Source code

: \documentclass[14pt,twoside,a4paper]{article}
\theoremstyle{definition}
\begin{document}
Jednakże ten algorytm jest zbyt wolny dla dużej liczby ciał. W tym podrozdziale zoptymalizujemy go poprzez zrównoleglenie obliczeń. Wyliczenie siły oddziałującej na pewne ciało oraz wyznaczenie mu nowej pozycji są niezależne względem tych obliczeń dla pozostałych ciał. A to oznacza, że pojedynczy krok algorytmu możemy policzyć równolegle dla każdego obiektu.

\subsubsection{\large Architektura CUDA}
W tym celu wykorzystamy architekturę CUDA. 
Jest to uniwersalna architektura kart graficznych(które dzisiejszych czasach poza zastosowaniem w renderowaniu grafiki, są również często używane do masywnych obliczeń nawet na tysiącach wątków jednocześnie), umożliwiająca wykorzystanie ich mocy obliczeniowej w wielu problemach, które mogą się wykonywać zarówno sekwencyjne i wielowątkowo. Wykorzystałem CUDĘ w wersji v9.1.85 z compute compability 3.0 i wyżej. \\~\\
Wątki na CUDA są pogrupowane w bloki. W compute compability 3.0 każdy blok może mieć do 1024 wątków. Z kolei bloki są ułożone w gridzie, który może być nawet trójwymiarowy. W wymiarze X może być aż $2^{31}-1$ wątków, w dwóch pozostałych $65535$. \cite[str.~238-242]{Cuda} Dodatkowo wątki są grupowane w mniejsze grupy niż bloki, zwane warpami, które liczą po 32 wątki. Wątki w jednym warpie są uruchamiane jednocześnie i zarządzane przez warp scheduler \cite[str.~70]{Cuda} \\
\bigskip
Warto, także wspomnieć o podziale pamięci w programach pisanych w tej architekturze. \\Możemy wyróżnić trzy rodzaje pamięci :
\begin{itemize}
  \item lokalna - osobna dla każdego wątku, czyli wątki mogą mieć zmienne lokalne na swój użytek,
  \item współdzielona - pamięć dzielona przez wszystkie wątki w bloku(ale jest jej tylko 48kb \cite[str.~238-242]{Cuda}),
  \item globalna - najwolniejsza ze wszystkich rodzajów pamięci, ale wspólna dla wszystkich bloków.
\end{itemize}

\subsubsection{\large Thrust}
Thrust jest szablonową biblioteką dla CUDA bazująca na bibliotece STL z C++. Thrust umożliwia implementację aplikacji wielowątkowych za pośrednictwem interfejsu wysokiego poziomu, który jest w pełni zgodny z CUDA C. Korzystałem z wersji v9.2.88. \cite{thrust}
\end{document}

────────────────────────────────────────

Problem description:
Repeat the whole listing exactly. Leave nothing out.

Written answer:
Source code

: \documentclass[14pt,twoside,a4paper]{article}
\theoremstyle{definition}
\begin{document}
Jednakże ten algorytm jest zbyt wolny dla dużej liczby ciał. W tym podrozdziale zoptymalizujemy go poprzez zrównoleglenie obliczeń. Wyliczenie siły oddziałującej na pewne ciało oraz wyznaczenie mu nowej pozycji są niezależne względem tych obliczeń dla pozostałych ciał. A to oznacza, że pojedynczy krok algorytmu możemy policzyć równolegle dla każdego obiektu.

\subsubsection{\large Architektura CUDA}
W tym celu wykorzystamy architekturę CUDA. 
Jest to uniwersalna architektura kart graficznych(które dzisiejszych czasach poza zastosowaniem w renderowaniu grafiki, są również często używane do masywnych obliczeń nawet na tysiącach wątków jednocześnie), umożliwiająca wykorzystanie ich mocy obliczeniowej w wielu problemach, które mogą się wykonywać zarówno sekwencyjne i wielowątkowo. Wykorzystałem CUDĘ w wersji v9.1.85 z compute compability 3.0 i wyżej. \\~\\
Wątki na CUDA są pogrupowane w bloki. W compute compability 3.0 każdy blok może mieć do 1024 wątków. Z kolei bloki są ułożone w gridzie, który może być nawet trójwymiarowy. W wymiarze X może być aż $2^{31}-1$ wątków, w dwóch pozostałych $65535$. \cite[str.~238-242]{Cuda} Dodatkowo wątki są grupowane w mniejsze grupy niż bloki, zwane warpami, które liczą po 32 wątki. Wątki w jednym warpie są uruchamiane jednocześnie i zarządzane przez warp scheduler \cite[str.~70]{Cuda} \\
\bigskip
Warto, także wspomnieć o podziale pamięci w programach pisanych w tej architekturze. \\Możemy wyróżnić trzy rodzaje pamięci :
\begin{itemize}
  \item lokalna - osobna dla każdego wątku, czyli wątki mogą mieć zmienne lokalne na swój użytek,
  \item współdzielona - pamięć dzielona przez wszystkie wątki w bloku(ale jest jej tylko 48kb \cite[str.~238-242]{Cuda}),
  \item globalna - najwolniejsza ze wszystkich rodzajów pamięci, ale wspólna dla wszystkich bloków.
\end{itemize}

\subsubsection{\large Thrust}
Thrust jest szablonową biblioteką dla CUDA bazująca na bibliotece STL z C++. Thrust umożliwia implementację aplikacji wielowątkowych za pośrednictwem interfejsu wysokiego poziomu, który jest w pełni zgodny z CUDA C. Korzystałem z wersji v9.2.88. \cite{thrust}
\end{document}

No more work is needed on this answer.